If the add-on's import limitations (table-based code blocks, plain-text checkboxes) are a problem, you can use Google Docs' native Paste as Markdown feature instead:

  1. Copy your markdown content
  2. In Google Docs, use Edit → Paste as Markdown (or Ctrl+Shift+V on some versions)
  3. Run Convert All Code to Diagrams to render any mermaid code blocks as diagrams
Trade-offs: Native paste doesn't apply our inline code styling, table header highlighting, or automatic diagram rendering, and fenced code blocks only land as native Code Blocks on plans that support that feature — personal accounts and starter-tier Workspace plans get plain paragraphs instead. "Paste as Markdown" itself is available on all Google Docs accounts, including personal ones.

Alternative: Export via Native "Copy as Markdown"

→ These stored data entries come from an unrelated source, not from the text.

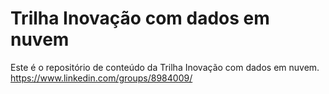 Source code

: # Trilha Inovação com dados em nuvem
Este é o repositório de conteúdo da Trilha Inovação com dados em nuvem.
https://www.linkedin.com/groups/8984009/
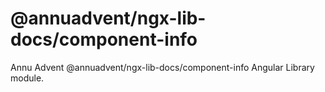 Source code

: 
# @annuadvent/ngx-lib-docs/component-info

Annu Advent @annuadvent/ngx-lib-docs/component-info Angular Library module.
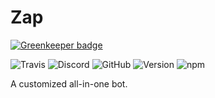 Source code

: # Zap

[![Greenkeeper badge](https://badges.greenkeeper.io/zapteryx/Zap.svg)](https://greenkeeper.io/)

![Travis](https://img.shields.io/travis/com/zapteryx/Zap.svg?style=for-the-badge)
![Discord](https://img.shields.io/discord/574949938929074186.svg?color=7289DA&label=Discord&style=for-the-badge)
![GitHub](https://img.shields.io/github/license/zapteryx/Zap.svg?style=for-the-badge)
![Version](https://img.shields.io/github/package-json/v/zapteryx/Zap.svg?style=for-the-badge)
![npm](https://img.shields.io/npm/v/zap.svg?style=for-the-badge)

A customized all-in-one bot.
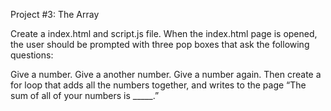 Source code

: Project #3: The Array

Create a index.html and script.js file. When the index.html page is opened, the user should be prompted with three pop boxes that ask the following questions:

Give a number.
Give a another number.
Give a number again.
Then create a for loop that adds all the numbers together, and writes to the page “The sum of all of your numbers is _____.” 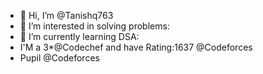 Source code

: - 👋 Hi, I’m @Tanishq763
- 👀 I’m interested in solving problems:
- 🌱 I’m currently learning DSA:
- I'M a 3*@Codechef and have Rating:1637 @Codeforces
- Pupil @Codeforces
<!---
Tanishq763/Tanishq763 is a ✨ special ✨ repository because its `README.md` (this file) appears on your GitHub profile.
You can click the Preview link to take a look at your changes.
--->
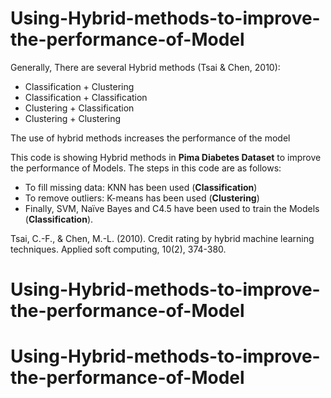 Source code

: # Using-Hybrid-methods-to-improve-the-performance-of-Model
Generally, There are several Hybrid methods (Tsai & Chen, 2010):
- Classification + Clustering
- Classification + Classification
- Clustering + Classification
- Clustering + Clustering


The use of hybrid methods increases the performance of the model

This code is showing Hybrid methods in **Pima Diabetes Dataset** to improve the performance of Models. The steps in this code are as follows: 

- To fill missing data: KNN has been used (**Classification**)
- To remove outliers: K-means has been used (**Clustering**)
- Finally, SVM, Naïve Bayes and C4.5 have been used to train the Models (**Classification**).




Tsai, C.-F., & Chen, M.-L. (2010). Credit rating by hybrid machine learning techniques. Applied soft computing, 10(2), 374-380. 

# Using-Hybrid-methods-to-improve-the-performance-of-Model
# Using-Hybrid-methods-to-improve-the-performance-of-Model
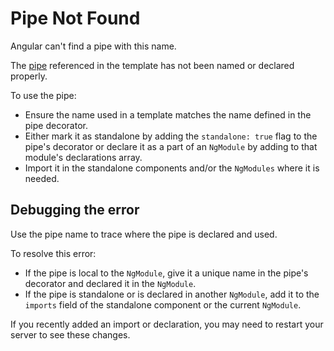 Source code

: # Pipe Not Found

<docs-video src="https://www.youtube.com/embed/maI2u6Sxk9M"/>

Angular can't find a pipe with this name.

The [pipe](guide/pipes) referenced in the template has not been named or declared properly.

To use the pipe:

- Ensure the name used in a template matches the name defined in the pipe decorator.
- Either mark it as standalone by adding the `standalone: true` flag to the pipe's decorator or declare it as a part of an `NgModule` by adding to that module's declarations array.
- Import it in the standalone components and/or the `NgModules` where it is needed.

## Debugging the error

Use the pipe name to trace where the pipe is declared and used.

To resolve this error:

- If the pipe is local to the `NgModule`, give it a unique name in the pipe's decorator and declared it in the `NgModule`.
- If the pipe is standalone or is declared in another `NgModule`, add it to the `imports` field of the standalone component or the current `NgModule`.

If you recently added an import or declaration, you may need to restart your server to see these changes.
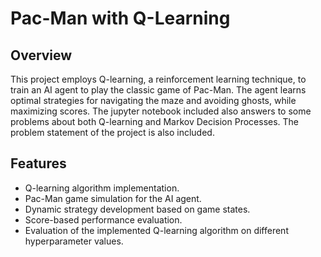 # Pac-Man with Q-Learning

## Overview
This project employs Q-learning, a reinforcement learning technique, to train an AI agent to play the classic game of Pac-Man. The agent learns optimal strategies for navigating the maze and avoiding ghosts, while maximizing scores. The jupyter notebook included also answers to some problems about both Q-learning and Markov Decision Processes. The problem statement of the project is also included.

## Features
- Q-learning algorithm implementation.
- Pac-Man game simulation for the AI agent.
- Dynamic strategy development based on game states.
- Score-based performance evaluation.
- Evaluation of the implemented Q-learning algorithm on different hyperparameter values.
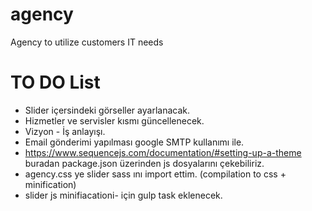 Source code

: # agency
Agency to utilize customers IT needs

TO DO List 
==========
- Slider içersindeki görseller ayarlanacak.
- Hizmetler ve servisler kısmı güncellenecek.
- Vizyon - İş anlayışı.
- Email gönderimi yapılması google SMTP kullanımı ile.
- https://www.sequencejs.com/documentation/#setting-up-a-theme buradan package.json üzerinden js dosyalarını çekebiliriz.
- agency.css ye slider sass ını import ettim. (compilation to css + minification)
- slider js minifiacationi- için gulp task eklenecek.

Workaround Export as Markdown

If your document contains native Google Docs checkbox glyphs (for example, items inserted via Google's own Insert → Checklist UI) and you need their checked state in the exported markdown, you can route through Google Docs' native Copy as Markdown instead of the add-on's exporter:

  1. First, run Convert All Diagrams to Code to turn diagrams back into Mermaid source
  2. Select all content (Ctrl+A) and use Edit → Copy as Markdown
  3. Paste into your markdown editor
  4. If the Mermaid code is mangled, paste it into our Fix Native "Copy as Markdown" tool to repair it
Why the add-on's exporter doesn't do this: The DocumentApp API exposes paragraphs and list items but not the checked/unchecked state of native checkbox glyphs. Google's native Copy-as-Markdown reads the underlying data model directly, so it can preserve that state. The trade-off is that its Mermaid syntax output is often mangled — the Fix tool handles that part. "Copy as Markdown" is available on all Google Docs accounts, including personal ones.